▶ **Records shown**:
——

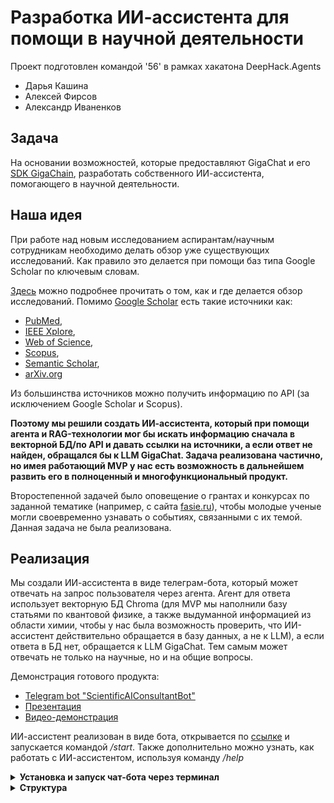 # Разработка ИИ-ассистента для помощи в научной деятельности

Проект подготовлен командой '56' в рамках хакатона DeepHack.Agents
- Дарья Кашина
- Алексей Фирсов
- Александр Иваненков

## Задача

На основании возможностей, которые предоставляют GigaChat и его [SDK GigaChain](https://github.com/ai-forever/gigachain/tree/master), разработать собственного ИИ-ассистента, помогающего в научной деятельности. 

## Наша идея

При работе над новым исследованием аспирантам/научным сотрудникам необходимо делать обзор уже существующих исследований. Как правило это делается при помощи баз типа Google Scholar по ключевым словам. 

[Здесь](https://girlsinstem.org/ewgis-course/week2) можно подробнее прочитать о том, как и где делается обзор исследований. Помимо [Google Scholar](https://scholar.google.com) есть такие источники как: 
- [PubMed](https://pubmed.ncbi.nlm.nih.gov),
- [IEEE Xplore](https://ieeexplore.ieee.org/Xplore/home.jsp),
- [Web of Science](https://clarivate.com/cis/solutions/web-of-science/),
- [Scopus](https://www.scopus.com/home.uri),
- [Semantic Scholar](https://www.semanticscholar.org/product/api?),
- [arXiv.org](arXiv.org)  

Из большинства источников можно получить информацию по API (за исключением Google Scholar и Scopus). 

**Поэтому мы решили создать ИИ-ассистента, который при помощи агента и RAG-технологии мог бы искать информацию сначала в векторной БД/по API и давать ссылки на источники, а если ответ не найден, обращался бы к LLM GigaChat. Задача реализована частично, но имея работающий MVP у нас есть возможность в дальнейшем развить его в полноценный и многофункциональный продукт.** 
  
Второстепенной задачей было оповещение о грантах и конкурсах по заданной тематике (например, с сайта [fasie.ru](fasie.ru)), чтобы молодые ученые могли своевременно узнавать о событиях, связанными с их темой. Данная задача не была реализована.


## Реализация

Мы создали ИИ-ассистента в виде телеграм-бота, который может отвечать на запрос пользователя через агента. Агент для ответа использует векторную БД Chroma (для MVP мы наполнили базу статьями по квантовой физике, а также выдуманной информацией из области химии, чтобы у нас была возможность проверить, что ИИ-ассистент действительно обращается в базу данных, а не к LLM), а если ответа в БД нет, обращается к LLM GigaChat. Тем самым может отвечать не только на научные, но и на общие вопросы.  
  
Демонстрация готового продукта:  

- [Telegram bot &#34;ScientificAIConsultantBot&#34;](https://t.me/ScientificAIConsultantBot)
- [Презентация]()
- [Видео-демонстрация]()

ИИ-ассистент реализован в виде бота, открывается по [ссылке](https://t.me/ScientificAIConsultantBot) и запускается командой */start*. 
Также дополнительно можно узнать, как работать с ИИ-ассистентом, используя команду */help*

<details><summary><b>Установка и запуск чат-бота через терминал</b></summary>

- Склонируйте репозиторий  `https://github.com/daria-kashina/AI-assistant.git`
- Создайте новое виртуальное окружение `python3 -m venv название_окружения`
- Активируйте его `source название_окружения/bin/activate` (mac)
- Установите зависимости `pip install -r requirements.txt`
- Запустите чат-бота `python3 -m main`

</details>

<details><summary><b>Структура</b></summary>  
  
Prod:  
[agent.py](https://github.com/daria-kashina/AI-assistant/blob/main/gigachat_tools/agent.py) - скрипт запуска агента  
[database_preparation.py](https://github.com/daria-kashina/AI-assistant/blob/main/gigachat_tools/database_preparation.py) - скрипт для подготовки векторной БД  
[example.txt](https://github.com/daria-kashina/AI-assistant/blob/main/gigachat_tools/example.txt) - текстовый файл для наполнения БД  
[main.py](https://github.com/daria-kashina/AI-assistant/blob/main/main.py) - скрипт запуска ИИ-ассистента в Telegram  
[requirements.txt](https://github.com/daria-kashina/AI-assistant/blob/main/requirements.txt) - файл с зависимостями проекта  
  
Файлы наработок (не используются в текущей prod-версии):  
[agent_diff.py](https://github.com/daria-kashina/AI-assistant/blob/main/agent_diff.py) - агент с попыткой добавления учета контекста диалога и поиска ближайшего подходящего ответа в векторной БД  
[agent_check.py](https://github.com/daria-kashina/AI-assistant/blob/main/agent_check.py) - проверка agent_diff.py в терминале  
  
</details>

——

Across the listing above, tally the lines that include "скрипт". Only the total is wanted.

▶ **Answer space**: 3